Collected data:
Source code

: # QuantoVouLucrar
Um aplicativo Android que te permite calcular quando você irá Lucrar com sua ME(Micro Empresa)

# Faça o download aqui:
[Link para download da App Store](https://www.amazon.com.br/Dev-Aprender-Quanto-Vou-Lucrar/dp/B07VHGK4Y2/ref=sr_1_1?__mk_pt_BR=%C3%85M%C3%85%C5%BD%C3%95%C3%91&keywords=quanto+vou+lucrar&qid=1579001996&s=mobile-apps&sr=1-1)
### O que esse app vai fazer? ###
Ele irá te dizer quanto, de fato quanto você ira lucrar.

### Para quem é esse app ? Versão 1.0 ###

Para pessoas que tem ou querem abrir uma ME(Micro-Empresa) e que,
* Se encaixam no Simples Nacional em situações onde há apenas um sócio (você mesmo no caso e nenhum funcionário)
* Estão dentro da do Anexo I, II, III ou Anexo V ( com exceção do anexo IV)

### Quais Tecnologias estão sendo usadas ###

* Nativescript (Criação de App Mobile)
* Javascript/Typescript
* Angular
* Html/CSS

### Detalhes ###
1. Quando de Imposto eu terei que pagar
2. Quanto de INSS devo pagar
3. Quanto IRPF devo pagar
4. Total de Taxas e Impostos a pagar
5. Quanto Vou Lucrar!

• [Assignment]:
Each line from the top of the records down to the one with "# Faça o download" must be retyped exactly; include both ends and nothing else.

• [Output for this task]:
Source code

: # QuantoVouLucrar
Um aplicativo Android que te permite calcular quando você irá Lucrar com sua ME(Micro Empresa)

# Faça o download aqui:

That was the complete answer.